Prozeß gegen Öcalan auf Imrali

Der Verräter

Die revolutionäre Notlösung in Form einer Giftkapsel hätte er wenigstens in der Tasche haben sollen, als er festgenommen wurde, meint ein praktisch denkender Genosse. Andere verweisen auf Nelson Mandela, der dem System nie ein Zugeständnis gemacht habe. Einig sind sie sich, daß Öcalans Verhalten seit seiner Verschleppung in die Türkei unwürdig, feige, schlicht Verrat gewesen sei.

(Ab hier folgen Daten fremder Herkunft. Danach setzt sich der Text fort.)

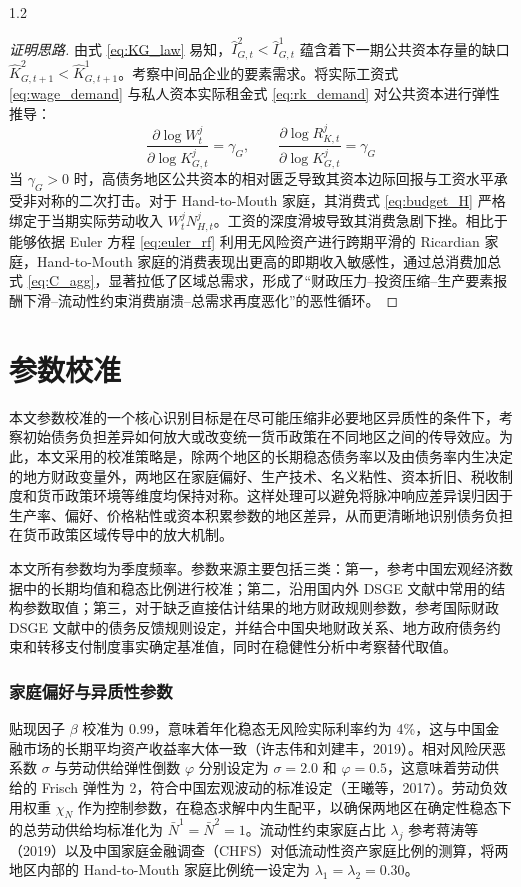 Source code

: \documentclass[12pt,UTF8]{ctexart}
\begin{document}
\begin{spacing}{1.2}
		\begin{proof}[证明思路]
			由式 \eqref{eq:KG_law} 易知，$\hat{I}_{G,t}^2 < \hat{I}_{G,t}^1$ 蕴含着下一期公共资本存量的缺口 $\hat{K}_{G,t+1}^2 < \hat{K}_{G,t+1}^1$。考察中间品企业的要素需求。将实际工资式 \eqref{eq:wage_demand} 与私人资本实际租金式 \eqref{eq:rk_demand} 对公共资本进行弹性推导：
			\begin{equation}
				\frac{\partial \log W_t^j}{\partial \log K_{G,t}^j} = \gamma_G, \qquad \frac{\partial \log R_{K,t}^j}{\partial \log K_{G,t}^j} = \gamma_G
			\end{equation}
			当 $\gamma_G > 0$ 时，高债务地区公共资本的相对匮乏导致其资本边际回报与工资水平承受非对称的二次打击。对于 Hand-to-Mouth 家庭，其消费式 \eqref{eq:budget_H} 严格绑定于当期实际劳动收入 $W_t^j N_{H,t}^j$。工资的深度滑坡导致其消费急剧下挫。相比于能够依据 Euler 方程 \eqref{eq:euler_rf} 利用无风险资产进行跨期平滑的 Ricardian 家庭，Hand-to-Mouth 家庭的消费表现出更高的即期收入敏感性，通过总消费加总式 \eqref{eq:C_agg}，显著拉低了区域总需求，形成了“财政压力--投资压缩--生产要素报酬下滑--流动性约束消费崩溃--总需求再度恶化”的恶性循环。
		\end{proof}
		
		\section{参数校准}
		
		本文参数校准的一个核心识别目标是在尽可能压缩非必要地区异质性的条件下，考察初始债务负担差异如何放大或改变统一货币政策在不同地区之间的传导效应。为此，本文采用的校准策略是，除两个地区的长期稳态债务率以及由债务率内生决定的地方财政变量外，两地区在家庭偏好、生产技术、名义粘性、资本折旧、税收制度和货币政策环境等维度均保持对称。这样处理可以避免将脉冲响应差异误归因于生产率、偏好、价格粘性或资本积累参数的地区差异，从而更清晰地识别债务负担在货币政策区域传导中的放大机制。
		
		本文所有参数均为季度频率。参数来源主要包括三类：第一，参考中国宏观经济数据中的长期均值和稳态比例进行校准；第二，沿用国内外 DSGE 文献中常用的结构参数取值；第三，对于缺乏直接估计结果的地方财政规则参数，参考国际财政 DSGE 文献中的债务反馈规则设定，并结合中国央地财政关系、地方政府债务约束和转移支付制度事实确定基准值，同时在稳健性分析中考察替代取值。
		
		\subsubsection{家庭偏好与异质性参数}
		贴现因子 $\beta$ 校准为 $0.99$，意味着年化稳态无风险实际利率约为 4\%，这与中国金融市场的长期平均资产收益率大体一致（许志伟和刘建丰，2019）。相对风险厌恶系数 $\sigma$ 与劳动供给弹性倒数 $\varphi$ 分别设定为 $\sigma = 2.0$ 和 $\varphi = 0.5$，这意味着劳动供给的 Frisch 弹性为 2，符合中国宏观波动的标准设定（王曦等，2017）。劳动负效用权重 $\chi_N$ 作为控制参数，在稳态求解中内生配平，以确保两地区在确定性稳态下的总劳动供给均标准化为 $\bar{N}^1 = \bar{N}^2 = 1$。流动性约束家庭占比 $\lambda_j$ 参考蒋涛等（2019）以及中国家庭金融调查（CHFS）对低流动性资产家庭比例的测算，将两地区内部的 Hand-to-Mouth 家庭比例统一设定为 $\lambda_1 = \lambda_2 = 0.30$。
		

\end{spacing}
\end{document}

Zufrieden ist keiner mit dem PKK-Generalsekretär. Die deutschen Medien hätten sich schon etwas mehr Haltung von einem so einflußreichen Mann gewünscht, und der nationalistische Oberscharfmacher der Hürriyet, Emin Cölasan, stellte enttäuscht fest, daß hier einer seiner Aufgabe offensichtlich nicht gewachsen sei. Die bürgerliche Seele sehnt sich nach Heldentum, und neben dem strahlenden Held gibt es immer auch den Schurken, der in seiner Schurkerei konsequent bleibt gerade im Zeichen des Untergangs. Abdullah Öcalan aber winselt um sein Leben und gesteht alles, was ihm die Cölasans in den letzten Jahren vorgeworfen haben. Zum krönenden Abschluß erklärt er die kurdische Nationalbewegung für einen Irrtum, bittet ringsum um Entschuldigung und ruft die Kämpfer auf, sich dem türkischen Regime zu unterwerfen.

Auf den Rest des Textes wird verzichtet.